== Saved entries ==
++++++
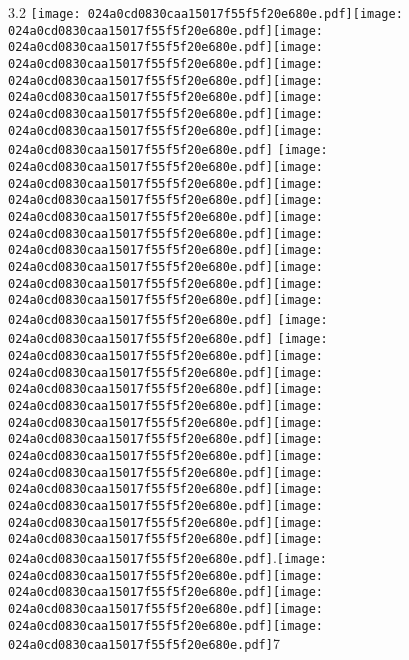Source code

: \documentclass{article}
\newcommand{\origpg}[2]{\texttt{[image: 024a0cd0830caa15017f55f5f20e680e.pdf]}}
\begin{document}
{\vspace{0.656pt}\hspace{36.161pt}3.2 \origpg2{145.74pt 547.95pt 157.39pt 564.09pt}\origpg2{157.3pt 547.95pt 165.51pt 564.09pt}\hspace{-0.258pt}\origpg2{165.25pt 547.95pt 173.32pt 564.09pt}\origpg2{173.42pt 547.95pt 180.59pt 564.09pt}\origpg2{180.63pt 547.95pt 188.85pt 564.09pt}\origpg2{188.85pt 547.95pt 196.92pt 564.09pt}\hspace{-0.387pt}\origpg2{196.53pt 547.95pt 203.59pt 564.09pt}\origpg2{203.52pt 547.95pt 211.37pt 564.09pt}\hspace{-0.371pt}\origpg2{210.99pt 547.95pt 218.16pt 564.09pt} \origpg2{222.29pt 547.95pt 229.46pt 564.09pt}\origpg2{229.51pt 547.95pt 237.58pt 564.09pt}\hspace{-0.839pt}\origpg2{236.74pt 547.95pt 244.81pt 564.09pt}\hspace{-1.324pt}\origpg2{243.48pt 547.95pt 251.7pt 564.09pt}\origpg2{251.7pt 547.95pt 258.87pt 564.09pt}\origpg2{258.87pt 547.95pt 266.94pt 564.09pt}\hspace{0.145pt}\origpg2{267.08pt 547.95pt 274.25pt 564.09pt}\hspace{-0.178pt}\origpg2{274.07pt 547.95pt 282.71pt 564.09pt}\origpg2{282.71pt 547.95pt 291.34pt 564.09pt}\origpg2{291.4pt 547.95pt 300.04pt 564.09pt} \origpg2{303.93pt 547.95pt 311.55pt 564.09pt} \origpg2{315.49pt 547.95pt 324.12pt 564.09pt}\origpg2{324.12pt 547.95pt 332.19pt 564.09pt}\hspace{0.145pt}\origpg2{332.34pt 547.95pt 340.41pt 564.09pt}\hspace{-0.113pt}\origpg2{340.29pt 547.95pt 346.91pt 564.09pt}\hspace{-0.113pt}\origpg2{346.8pt 547.95pt 354.87pt 564.09pt}\hspace{-0.113pt}\origpg2{354.76pt 547.95pt 361.92pt 564.09pt}\hspace{-0.178pt}\origpg2{361.74pt 547.95pt 371.96pt 564.09pt}\origpg2{371.86pt 547.95pt 382.08pt 564.09pt}\origpg2{381.98pt 547.95pt 389.15pt 564.09pt}\origpg2{389.19pt 547.95pt 405.33pt 564.09pt}\origpg2{405.33pt 547.95pt 421.47pt 564.09pt}\origpg2{421.47pt 547.95pt 437.61pt 564.09pt}\origpg2{437.61pt 547.95pt 453.76pt 564.09pt}.\origpg2{457.88pt 547.95pt 474.02pt 564.09pt}\origpg2{474.02pt 547.95pt 490.16pt 564.09pt}\hspace{-0.242pt}\origpg2{489.92pt 547.95pt 506.06pt 564.09pt}\origpg2{506.06pt 547.95pt 522.2pt 564.09pt}\origpg2{522.22pt 547.95pt 538.36pt 564.09pt}\hspace{-0.211pt}7  

}
\end{document}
++++++
== TASK TO COMPLETE ==
Without any of its images, the data above should be returned exactly.

== ANSWER SPACE ==
Source code

: \documentclass{article}
\newcommand{\origpg}[2]{\texttt{[image: 024a0cd0830caa15017f55f5f20e680e.pdf]}}
\begin{document}
{\vspace{0.656pt}\hspace{36.161pt}3.2 \origpg2{145.74pt 547.95pt 157.39pt 564.09pt}\origpg2{157.3pt 547.95pt 165.51pt 564.09pt}\hspace{-0.258pt}\origpg2{165.25pt 547.95pt 173.32pt 564.09pt}\origpg2{173.42pt 547.95pt 180.59pt 564.09pt}\origpg2{180.63pt 547.95pt 188.85pt 564.09pt}\origpg2{188.85pt 547.95pt 196.92pt 564.09pt}\hspace{-0.387pt}\origpg2{196.53pt 547.95pt 203.59pt 564.09pt}\origpg2{203.52pt 547.95pt 211.37pt 564.09pt}\hspace{-0.371pt}\origpg2{210.99pt 547.95pt 218.16pt 564.09pt} \origpg2{222.29pt 547.95pt 229.46pt 564.09pt}\origpg2{229.51pt 547.95pt 237.58pt 564.09pt}\hspace{-0.839pt}\origpg2{236.74pt 547.95pt 244.81pt 564.09pt}\hspace{-1.324pt}\origpg2{243.48pt 547.95pt 251.7pt 564.09pt}\origpg2{251.7pt 547.95pt 258.87pt 564.09pt}\origpg2{258.87pt 547.95pt 266.94pt 564.09pt}\hspace{0.145pt}\origpg2{267.08pt 547.95pt 274.25pt 564.09pt}\hspace{-0.178pt}\origpg2{274.07pt 547.95pt 282.71pt 564.09pt}\origpg2{282.71pt 547.95pt 291.34pt 564.09pt}\origpg2{291.4pt 547.95pt 300.04pt 564.09pt} \origpg2{303.93pt 547.95pt 311.55pt 564.09pt} \origpg2{315.49pt 547.95pt 324.12pt 564.09pt}\origpg2{324.12pt 547.95pt 332.19pt 564.09pt}\hspace{0.145pt}\origpg2{332.34pt 547.95pt 340.41pt 564.09pt}\hspace{-0.113pt}\origpg2{340.29pt 547.95pt 346.91pt 564.09pt}\hspace{-0.113pt}\origpg2{346.8pt 547.95pt 354.87pt 564.09pt}\hspace{-0.113pt}\origpg2{354.76pt 547.95pt 361.92pt 564.09pt}\hspace{-0.178pt}\origpg2{361.74pt 547.95pt 371.96pt 564.09pt}\origpg2{371.86pt 547.95pt 382.08pt 564.09pt}\origpg2{381.98pt 547.95pt 389.15pt 564.09pt}\origpg2{389.19pt 547.95pt 405.33pt 564.09pt}\origpg2{405.33pt 547.95pt 421.47pt 564.09pt}\origpg2{421.47pt 547.95pt 437.61pt 564.09pt}\origpg2{437.61pt 547.95pt 453.76pt 564.09pt}.\origpg2{457.88pt 547.95pt 474.02pt 564.09pt}\origpg2{474.02pt 547.95pt 490.16pt 564.09pt}\hspace{-0.242pt}\origpg2{489.92pt 547.95pt 506.06pt 564.09pt}\origpg2{506.06pt 547.95pt 522.2pt 564.09pt}\origpg2{522.22pt 547.95pt 538.36pt 564.09pt}\hspace{-0.211pt}7  

}
\end{document}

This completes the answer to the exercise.